Those few of you who are even less hip than I am may think, as the government claims, that these flavored cigars are “gateway” drugs, and the fruity artificial flavors are the enticement that the tobacco companies use to hook young children on tobacco.

In line with those purported beliefs, last month the “Family Smoking Prevention and Tobacco Control Act” went into effect. The law prohibits the use of any flavor except menthol in cigarettes.

It also authorizes the FDA to take the same action with respect to cigars, a power that most observers expect the agency to act on.

However, those of you who are more hip than I am know that this aspect of the law doesn’t really have anything to do with tobacco. You know that, more often than not, the buyer of a grape flavored blunt cigar empties out the tobacco and fills the wrap with marijuana.

Thus, should the FDA exercise its power under the Act to outlaw flavored cigars, it will really be more of a shot in the War on Drugs than the War on Tobacco.

In fact, just a week before the Act went into effect, the Wisconsin Supreme Court heard oral arguments in the case of State v. Carroll. In Carroll, the Court of Appeals held that a mere photograph on the defendant’s cell phone of him smoking a blunt cigar constituted probable cause that he was involved in marijuana use or trafficking.

I’m thinking about the Family Smoking Prevention and Tobacco Control Act, and the Carroll case, because, horror of horrors, I woke up this morning without any cigarettes in the house.

Fortunately, I had some loose cigarette tobacco. Unfortunately, I had no rolling papers.
No matter. The garden in the backyard is full of Serrano peppers, so I picked a pepper, cut off the ends, hollowed it out, filled it with loose tobacco, and managed to get my morning nicotine fix. The pepper not only made an excellent fulcrum for nicotine, but it added a nice hot flavor, too.

Of course, a younger man might have done the same thing with marijuana instead of tobacco. Or he could have used an apple instead of a Serrano pepper, as was common when I was young.

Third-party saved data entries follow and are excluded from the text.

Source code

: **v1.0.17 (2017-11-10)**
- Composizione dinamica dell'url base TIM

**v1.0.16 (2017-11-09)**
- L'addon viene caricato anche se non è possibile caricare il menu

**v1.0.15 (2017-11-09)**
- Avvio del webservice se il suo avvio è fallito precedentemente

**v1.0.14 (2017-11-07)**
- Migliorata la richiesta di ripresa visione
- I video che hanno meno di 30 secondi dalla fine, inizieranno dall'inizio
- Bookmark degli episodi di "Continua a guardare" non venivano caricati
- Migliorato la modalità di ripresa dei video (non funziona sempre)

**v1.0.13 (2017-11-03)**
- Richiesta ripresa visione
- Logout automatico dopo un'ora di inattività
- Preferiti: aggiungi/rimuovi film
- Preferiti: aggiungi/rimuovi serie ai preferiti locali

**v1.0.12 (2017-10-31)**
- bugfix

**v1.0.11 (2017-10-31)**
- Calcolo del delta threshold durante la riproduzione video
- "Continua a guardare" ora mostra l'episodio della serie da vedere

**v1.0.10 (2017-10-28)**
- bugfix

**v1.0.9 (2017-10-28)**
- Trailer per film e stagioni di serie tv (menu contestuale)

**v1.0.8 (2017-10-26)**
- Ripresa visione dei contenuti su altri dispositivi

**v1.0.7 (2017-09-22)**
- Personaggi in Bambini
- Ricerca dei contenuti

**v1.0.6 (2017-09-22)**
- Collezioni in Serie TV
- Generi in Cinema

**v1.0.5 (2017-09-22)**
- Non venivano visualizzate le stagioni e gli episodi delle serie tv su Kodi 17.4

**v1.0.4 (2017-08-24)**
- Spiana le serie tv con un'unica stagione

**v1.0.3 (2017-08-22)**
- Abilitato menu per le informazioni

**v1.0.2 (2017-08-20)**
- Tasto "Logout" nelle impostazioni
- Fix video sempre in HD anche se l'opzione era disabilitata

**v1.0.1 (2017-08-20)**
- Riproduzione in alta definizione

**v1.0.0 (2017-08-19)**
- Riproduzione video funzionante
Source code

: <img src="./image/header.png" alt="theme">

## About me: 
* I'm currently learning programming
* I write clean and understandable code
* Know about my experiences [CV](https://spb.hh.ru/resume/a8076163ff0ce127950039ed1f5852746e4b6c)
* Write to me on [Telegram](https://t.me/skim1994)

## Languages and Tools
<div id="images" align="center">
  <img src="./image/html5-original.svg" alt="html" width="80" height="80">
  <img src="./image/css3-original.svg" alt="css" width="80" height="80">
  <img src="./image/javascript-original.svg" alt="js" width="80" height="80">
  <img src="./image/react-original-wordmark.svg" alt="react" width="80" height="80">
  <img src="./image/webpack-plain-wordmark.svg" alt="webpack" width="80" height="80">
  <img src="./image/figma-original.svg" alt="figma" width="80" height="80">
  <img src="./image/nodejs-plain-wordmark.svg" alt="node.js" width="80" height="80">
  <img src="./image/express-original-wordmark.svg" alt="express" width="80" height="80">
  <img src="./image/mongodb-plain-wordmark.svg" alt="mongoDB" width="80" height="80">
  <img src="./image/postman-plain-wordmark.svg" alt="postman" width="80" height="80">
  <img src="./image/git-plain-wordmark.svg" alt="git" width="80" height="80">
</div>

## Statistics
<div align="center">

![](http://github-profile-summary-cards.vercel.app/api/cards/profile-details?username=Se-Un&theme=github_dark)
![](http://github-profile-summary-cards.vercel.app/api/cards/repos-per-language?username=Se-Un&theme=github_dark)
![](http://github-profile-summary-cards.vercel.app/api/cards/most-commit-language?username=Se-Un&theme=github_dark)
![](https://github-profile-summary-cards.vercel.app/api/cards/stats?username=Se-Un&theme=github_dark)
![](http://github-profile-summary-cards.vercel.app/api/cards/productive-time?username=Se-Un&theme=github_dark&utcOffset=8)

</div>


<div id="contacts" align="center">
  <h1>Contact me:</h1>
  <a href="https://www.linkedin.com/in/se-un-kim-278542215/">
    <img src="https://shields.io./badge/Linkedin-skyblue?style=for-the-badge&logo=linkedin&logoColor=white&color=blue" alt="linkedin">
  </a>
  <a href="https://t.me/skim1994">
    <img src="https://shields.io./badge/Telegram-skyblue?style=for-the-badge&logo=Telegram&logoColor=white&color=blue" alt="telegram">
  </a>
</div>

Either way, the Act will be ineffective. Back in the 1970s, there were no flavored cigarettes, but we started smoking at the age of nine anyway; kids don’t need grape flavoring to start smoking. And if grape flavored cigars are outlawed, marijuana smokers will substitute a different fulcrum for their drug of choice, like Serrano peppers.

There are two ways the advocates could react to the inevitable failure of their new law. They could finally realize that you can’t regulate everybody, everywhere, all the time. Or they could come up with new stronger regulations in the effort to make the country into a police state.

I’m betting they opt for the latter.